**INPUT DATA**
┄┄┄┄┄┄┄┄┄┄┄┄┄┄┄┄┄┄┄┄

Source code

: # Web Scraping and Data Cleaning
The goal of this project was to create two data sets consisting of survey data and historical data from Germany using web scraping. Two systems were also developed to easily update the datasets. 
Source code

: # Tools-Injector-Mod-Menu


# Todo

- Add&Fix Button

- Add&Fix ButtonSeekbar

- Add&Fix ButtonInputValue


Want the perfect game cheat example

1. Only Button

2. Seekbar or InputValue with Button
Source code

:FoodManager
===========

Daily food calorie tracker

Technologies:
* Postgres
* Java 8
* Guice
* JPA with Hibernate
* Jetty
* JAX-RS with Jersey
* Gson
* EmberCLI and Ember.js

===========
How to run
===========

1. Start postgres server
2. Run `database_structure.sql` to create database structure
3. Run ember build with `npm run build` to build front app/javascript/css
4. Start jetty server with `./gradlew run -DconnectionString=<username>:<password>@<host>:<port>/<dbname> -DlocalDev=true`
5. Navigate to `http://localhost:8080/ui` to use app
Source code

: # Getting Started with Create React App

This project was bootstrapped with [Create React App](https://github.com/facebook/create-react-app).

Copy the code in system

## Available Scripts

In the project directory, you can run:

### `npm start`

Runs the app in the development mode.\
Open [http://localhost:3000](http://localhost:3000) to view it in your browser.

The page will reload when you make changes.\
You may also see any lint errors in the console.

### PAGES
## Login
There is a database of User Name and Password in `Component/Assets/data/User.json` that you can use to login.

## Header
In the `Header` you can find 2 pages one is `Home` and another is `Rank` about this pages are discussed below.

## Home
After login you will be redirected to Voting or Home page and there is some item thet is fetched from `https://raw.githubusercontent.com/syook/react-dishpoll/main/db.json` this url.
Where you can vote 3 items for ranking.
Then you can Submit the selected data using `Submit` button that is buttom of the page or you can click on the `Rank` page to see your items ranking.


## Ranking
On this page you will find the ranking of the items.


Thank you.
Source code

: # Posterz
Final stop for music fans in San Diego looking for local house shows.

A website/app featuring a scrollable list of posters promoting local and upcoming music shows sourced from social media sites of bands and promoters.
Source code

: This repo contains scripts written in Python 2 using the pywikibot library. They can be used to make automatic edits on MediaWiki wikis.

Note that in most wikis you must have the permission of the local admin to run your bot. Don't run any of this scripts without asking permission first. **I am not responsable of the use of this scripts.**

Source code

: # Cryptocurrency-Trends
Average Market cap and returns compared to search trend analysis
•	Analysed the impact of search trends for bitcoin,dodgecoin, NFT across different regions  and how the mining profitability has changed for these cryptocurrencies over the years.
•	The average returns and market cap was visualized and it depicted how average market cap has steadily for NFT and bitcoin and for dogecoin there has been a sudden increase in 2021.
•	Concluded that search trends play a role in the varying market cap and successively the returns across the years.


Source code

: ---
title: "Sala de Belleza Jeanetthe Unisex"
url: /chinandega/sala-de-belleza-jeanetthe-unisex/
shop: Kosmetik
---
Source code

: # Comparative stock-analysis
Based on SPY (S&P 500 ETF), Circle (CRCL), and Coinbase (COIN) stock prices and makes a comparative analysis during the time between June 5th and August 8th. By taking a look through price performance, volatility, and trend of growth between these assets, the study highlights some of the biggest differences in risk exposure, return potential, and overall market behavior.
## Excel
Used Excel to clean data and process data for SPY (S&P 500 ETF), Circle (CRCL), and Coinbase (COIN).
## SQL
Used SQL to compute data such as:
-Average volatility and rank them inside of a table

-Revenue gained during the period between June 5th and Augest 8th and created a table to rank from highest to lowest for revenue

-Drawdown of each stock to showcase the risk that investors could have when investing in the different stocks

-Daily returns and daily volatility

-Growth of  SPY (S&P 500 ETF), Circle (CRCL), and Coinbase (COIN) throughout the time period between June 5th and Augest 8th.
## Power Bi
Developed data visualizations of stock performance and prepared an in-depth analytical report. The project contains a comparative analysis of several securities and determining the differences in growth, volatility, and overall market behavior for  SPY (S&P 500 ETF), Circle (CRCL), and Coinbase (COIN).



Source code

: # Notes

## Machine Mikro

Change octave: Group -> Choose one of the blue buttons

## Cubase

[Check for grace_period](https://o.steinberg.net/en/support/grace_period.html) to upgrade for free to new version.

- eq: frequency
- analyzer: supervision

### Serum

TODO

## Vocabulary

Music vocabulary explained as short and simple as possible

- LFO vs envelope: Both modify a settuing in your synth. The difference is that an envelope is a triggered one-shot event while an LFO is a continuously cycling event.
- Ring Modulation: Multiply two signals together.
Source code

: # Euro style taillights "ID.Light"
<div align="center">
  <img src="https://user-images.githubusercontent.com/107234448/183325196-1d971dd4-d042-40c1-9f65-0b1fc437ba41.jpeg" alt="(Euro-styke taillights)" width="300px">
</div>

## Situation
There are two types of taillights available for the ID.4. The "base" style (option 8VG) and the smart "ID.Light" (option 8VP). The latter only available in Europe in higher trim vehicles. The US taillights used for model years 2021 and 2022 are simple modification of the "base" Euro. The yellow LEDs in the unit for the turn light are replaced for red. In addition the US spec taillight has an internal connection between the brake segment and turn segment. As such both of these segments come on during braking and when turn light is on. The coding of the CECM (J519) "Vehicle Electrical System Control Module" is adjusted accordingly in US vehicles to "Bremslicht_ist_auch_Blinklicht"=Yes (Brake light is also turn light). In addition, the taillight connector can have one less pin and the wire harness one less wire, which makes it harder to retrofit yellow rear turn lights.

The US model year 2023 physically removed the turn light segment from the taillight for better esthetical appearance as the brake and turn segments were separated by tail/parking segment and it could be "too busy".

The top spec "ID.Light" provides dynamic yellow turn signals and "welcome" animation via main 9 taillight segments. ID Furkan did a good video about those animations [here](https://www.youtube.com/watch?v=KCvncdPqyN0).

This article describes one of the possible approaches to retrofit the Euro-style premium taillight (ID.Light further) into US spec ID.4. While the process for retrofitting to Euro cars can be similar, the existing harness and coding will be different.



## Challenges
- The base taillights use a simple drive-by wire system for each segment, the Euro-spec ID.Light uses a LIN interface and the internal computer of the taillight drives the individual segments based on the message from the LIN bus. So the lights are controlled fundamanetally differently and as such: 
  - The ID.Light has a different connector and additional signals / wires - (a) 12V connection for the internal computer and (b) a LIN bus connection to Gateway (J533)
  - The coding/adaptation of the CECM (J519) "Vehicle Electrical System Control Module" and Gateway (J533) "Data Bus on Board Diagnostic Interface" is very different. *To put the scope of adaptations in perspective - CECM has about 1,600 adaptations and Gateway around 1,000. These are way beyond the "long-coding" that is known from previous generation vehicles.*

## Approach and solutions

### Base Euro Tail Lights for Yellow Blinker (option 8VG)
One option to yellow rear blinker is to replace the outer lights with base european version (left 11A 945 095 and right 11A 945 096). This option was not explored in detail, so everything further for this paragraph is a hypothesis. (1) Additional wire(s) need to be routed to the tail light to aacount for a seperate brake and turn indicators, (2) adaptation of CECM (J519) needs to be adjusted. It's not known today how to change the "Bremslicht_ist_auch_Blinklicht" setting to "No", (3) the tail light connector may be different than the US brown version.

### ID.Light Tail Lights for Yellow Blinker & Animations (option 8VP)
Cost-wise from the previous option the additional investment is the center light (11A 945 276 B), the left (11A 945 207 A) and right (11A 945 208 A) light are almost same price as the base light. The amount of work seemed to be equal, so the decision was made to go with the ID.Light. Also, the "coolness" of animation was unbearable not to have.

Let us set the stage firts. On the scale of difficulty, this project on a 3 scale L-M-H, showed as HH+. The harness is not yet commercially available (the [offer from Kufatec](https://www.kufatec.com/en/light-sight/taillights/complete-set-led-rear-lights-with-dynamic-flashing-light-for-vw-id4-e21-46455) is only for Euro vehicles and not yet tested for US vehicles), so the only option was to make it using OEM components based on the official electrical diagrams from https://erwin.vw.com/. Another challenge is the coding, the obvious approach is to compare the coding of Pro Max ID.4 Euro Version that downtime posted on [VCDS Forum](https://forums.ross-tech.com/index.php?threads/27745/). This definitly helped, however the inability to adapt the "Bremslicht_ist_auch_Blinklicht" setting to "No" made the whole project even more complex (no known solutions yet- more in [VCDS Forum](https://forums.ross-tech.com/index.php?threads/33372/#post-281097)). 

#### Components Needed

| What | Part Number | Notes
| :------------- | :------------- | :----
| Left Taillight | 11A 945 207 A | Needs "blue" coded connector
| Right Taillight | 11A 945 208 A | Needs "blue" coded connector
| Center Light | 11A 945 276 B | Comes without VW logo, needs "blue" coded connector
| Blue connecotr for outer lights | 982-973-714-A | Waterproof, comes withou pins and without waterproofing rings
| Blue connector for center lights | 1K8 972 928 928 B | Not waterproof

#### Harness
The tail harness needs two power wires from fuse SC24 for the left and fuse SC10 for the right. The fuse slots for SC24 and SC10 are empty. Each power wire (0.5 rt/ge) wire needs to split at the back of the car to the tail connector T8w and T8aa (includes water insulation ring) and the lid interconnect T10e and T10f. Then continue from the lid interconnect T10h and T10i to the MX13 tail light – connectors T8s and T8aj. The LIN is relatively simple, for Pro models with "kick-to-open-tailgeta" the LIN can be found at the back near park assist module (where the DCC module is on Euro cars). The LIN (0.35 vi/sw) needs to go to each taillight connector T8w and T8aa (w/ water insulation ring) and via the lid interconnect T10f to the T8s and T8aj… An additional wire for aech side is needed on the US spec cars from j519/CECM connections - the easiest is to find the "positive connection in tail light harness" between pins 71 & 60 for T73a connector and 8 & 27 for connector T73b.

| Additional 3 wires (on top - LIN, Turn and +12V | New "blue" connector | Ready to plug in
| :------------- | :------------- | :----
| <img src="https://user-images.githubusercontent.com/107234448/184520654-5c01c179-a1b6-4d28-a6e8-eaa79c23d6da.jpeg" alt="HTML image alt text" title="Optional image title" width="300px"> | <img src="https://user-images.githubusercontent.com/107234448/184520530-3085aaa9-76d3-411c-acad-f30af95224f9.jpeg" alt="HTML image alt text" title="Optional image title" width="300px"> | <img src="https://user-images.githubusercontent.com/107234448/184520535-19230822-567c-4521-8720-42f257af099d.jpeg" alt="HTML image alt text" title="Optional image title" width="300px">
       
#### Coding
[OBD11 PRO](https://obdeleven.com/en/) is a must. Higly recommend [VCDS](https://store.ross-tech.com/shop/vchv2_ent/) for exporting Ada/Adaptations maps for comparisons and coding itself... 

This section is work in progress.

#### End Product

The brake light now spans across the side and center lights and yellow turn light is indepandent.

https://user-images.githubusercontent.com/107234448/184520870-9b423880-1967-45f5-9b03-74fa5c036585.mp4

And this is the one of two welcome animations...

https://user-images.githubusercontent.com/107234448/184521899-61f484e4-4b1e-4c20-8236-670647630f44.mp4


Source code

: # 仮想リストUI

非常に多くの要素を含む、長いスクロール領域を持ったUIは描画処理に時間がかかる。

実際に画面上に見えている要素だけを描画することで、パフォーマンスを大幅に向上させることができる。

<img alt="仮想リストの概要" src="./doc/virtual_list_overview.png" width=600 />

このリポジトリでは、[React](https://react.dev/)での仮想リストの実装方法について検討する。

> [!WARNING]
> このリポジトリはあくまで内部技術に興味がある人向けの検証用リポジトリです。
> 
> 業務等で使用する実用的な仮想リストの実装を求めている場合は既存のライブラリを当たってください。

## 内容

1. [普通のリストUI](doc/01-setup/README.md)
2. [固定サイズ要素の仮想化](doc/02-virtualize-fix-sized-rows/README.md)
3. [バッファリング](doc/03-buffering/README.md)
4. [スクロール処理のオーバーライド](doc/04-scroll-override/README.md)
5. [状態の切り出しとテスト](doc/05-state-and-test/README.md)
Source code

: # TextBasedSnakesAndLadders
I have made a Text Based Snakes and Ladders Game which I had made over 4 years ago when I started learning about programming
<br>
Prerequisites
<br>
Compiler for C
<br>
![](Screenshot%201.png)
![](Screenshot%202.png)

┄┄┄┄┄┄┄┄┄┄┄┄┄┄┄┄┄┄┄┄

For the string "June", filter the data and copy out each line where it occurs.

**SOLUTION FOR THIS PROBLEM**
Based on SPY (S&P 500 ETF), Circle (CRCL), and Coinbase (COIN) stock prices and makes a comparative analysis during the time between June 5th and August 8th. By taking a look through price performance, volatility, and trend of growth between these assets, the study highlights some of the biggest differences in risk exposure, return potential, and overall market behavior.
-Revenue gained during the period between June 5th and Augest 8th and created a table to rank from highest to lowest for revenue
-Growth of  SPY (S&P 500 ETF), Circle (CRCL), and Coinbase (COIN) throughout the time period between June 5th and Augest 8th.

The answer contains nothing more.